Regulators overseeing the trucking and agriculture industries will be looking to make it easier for haulers of agricultural commodities and livestock to comply with work rule regulations.
An advanced notice of proposed rulemaking to be issued shortly by the Federal Motor Carrier Safety Administration (FMCSA), in coordination with the U.S. Department of Agriculture (USDA), was prompted by confusion over what constitutes an “agricultural commodity” and what defines “livestock,” leading to inconsistent enforcement of exemptions from hours-of-service (HOS) requirements.
“FMCSA has worked closely with the agriculture industry and USDA in crafting this advanced notice,” said FMCSA Administrator Ray Martinez in announcing the proposal on July 22. “We have heard concerns from the industry, and we are acting. We encourage all [commercial motor vehicle] stakeholders, especially those involved in transporting agricultural commodities and livestock, to provide valuable feedback on how the current definitions impact safety, compliance and enforcement.”
USDA Secretary Sonny Perdue commented that the current regulations “impose restrictions upon the agriculture industry that lack flexibility necessary for the unique realities of hauling agriculture commodities,” and that his agency looks forward to helping revise them.
Current limits on maximum driving and on-duty time (for example, 11 hours of driving time within a 14-hour period, after coming on duty following 10 consecutive hours off duty) do not apply during the harvest and planting seasons, as determined by each state, to drivers transporting agricultural commodities. The HOS exemption applies when the commodity is hauled to a location within a 150 air-mile radius from the source.
But the definition of the term “agricultural commodity” is ambiguous and applied inconsistently between the USDA and the FMCSA, according to the agency’s proposal. For example, while federal code includes “non-processed food, feed, fiber or livestock” within the definition, the FMCSA is seeking clarification on how the term “non-processed” should be applied for the purposes of determining where the processing point begins and the haulage distances involved.
The agency also points out in its proposal that because frozen fruits and vegetables are processed and packaged, “Congress did not intend to include frozen commodities within the scope” of its definition by federal code. “On the other hand, there may be many non-frozen fruits and vegetables that fall within the scope of both FMCSA’s definition of ‘agricultural commodity’ and USDA’s definition of ‘fresh fruits and vegetables’.”
The work-hour exemption applies to haulers of livestock because certain animals such as cattle, sheep and swine are subject to health risks if exposed to prolonged transit times due to the HOS rules.
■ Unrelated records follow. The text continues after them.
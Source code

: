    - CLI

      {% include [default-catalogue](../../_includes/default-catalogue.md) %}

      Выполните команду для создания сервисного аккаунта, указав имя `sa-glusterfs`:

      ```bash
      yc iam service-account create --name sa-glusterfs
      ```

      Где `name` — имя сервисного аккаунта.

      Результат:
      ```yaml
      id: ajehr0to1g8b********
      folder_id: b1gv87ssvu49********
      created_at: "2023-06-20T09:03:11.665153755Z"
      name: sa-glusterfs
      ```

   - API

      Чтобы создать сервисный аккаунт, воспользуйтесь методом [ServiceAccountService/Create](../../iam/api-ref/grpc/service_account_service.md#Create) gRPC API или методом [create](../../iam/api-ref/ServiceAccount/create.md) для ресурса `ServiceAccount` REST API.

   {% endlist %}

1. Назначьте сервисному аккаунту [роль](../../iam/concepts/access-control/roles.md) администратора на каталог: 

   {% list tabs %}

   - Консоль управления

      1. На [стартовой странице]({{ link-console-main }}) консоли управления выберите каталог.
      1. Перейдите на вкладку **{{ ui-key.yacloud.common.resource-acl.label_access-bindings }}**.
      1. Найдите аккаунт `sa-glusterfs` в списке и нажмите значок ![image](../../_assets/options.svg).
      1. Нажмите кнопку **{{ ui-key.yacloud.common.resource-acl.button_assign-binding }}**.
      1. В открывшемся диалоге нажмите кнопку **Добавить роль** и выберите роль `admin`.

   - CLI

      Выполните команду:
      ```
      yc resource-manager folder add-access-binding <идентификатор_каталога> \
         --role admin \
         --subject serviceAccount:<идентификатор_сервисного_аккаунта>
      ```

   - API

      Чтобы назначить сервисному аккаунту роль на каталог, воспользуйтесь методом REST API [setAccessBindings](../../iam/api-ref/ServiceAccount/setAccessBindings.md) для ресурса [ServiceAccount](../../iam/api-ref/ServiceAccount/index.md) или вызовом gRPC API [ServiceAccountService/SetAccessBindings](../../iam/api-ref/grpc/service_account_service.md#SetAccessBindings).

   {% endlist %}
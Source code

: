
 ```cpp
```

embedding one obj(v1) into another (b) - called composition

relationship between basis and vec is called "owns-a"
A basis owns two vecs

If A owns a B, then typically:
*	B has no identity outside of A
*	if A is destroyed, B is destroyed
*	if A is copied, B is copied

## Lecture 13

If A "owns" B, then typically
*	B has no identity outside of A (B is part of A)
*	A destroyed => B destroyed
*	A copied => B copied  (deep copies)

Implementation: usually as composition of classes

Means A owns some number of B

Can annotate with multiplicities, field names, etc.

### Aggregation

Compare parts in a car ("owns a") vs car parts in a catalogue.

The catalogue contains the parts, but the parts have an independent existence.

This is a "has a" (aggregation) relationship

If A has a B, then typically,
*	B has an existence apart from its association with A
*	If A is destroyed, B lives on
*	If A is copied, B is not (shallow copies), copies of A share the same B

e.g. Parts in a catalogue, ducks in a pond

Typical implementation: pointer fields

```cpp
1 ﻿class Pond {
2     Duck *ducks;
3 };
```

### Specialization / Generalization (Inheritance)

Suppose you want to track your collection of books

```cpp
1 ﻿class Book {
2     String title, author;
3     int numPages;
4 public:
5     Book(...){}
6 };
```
But some carriers have argued that the current definition of “livestock” is incomplete and not sufficiently broad to include, for example, aquatic animals other than live fish and crawfish.
Among the 11 questions for which the agency will be seeking comment, FMCSA would like information on cost, benefit or safety implications of adding specific agricultural commodities or livestock to their respective definitions, and to provide data to support answers.
Comments on the proposal are due 60 days after it is published in the Federal Register.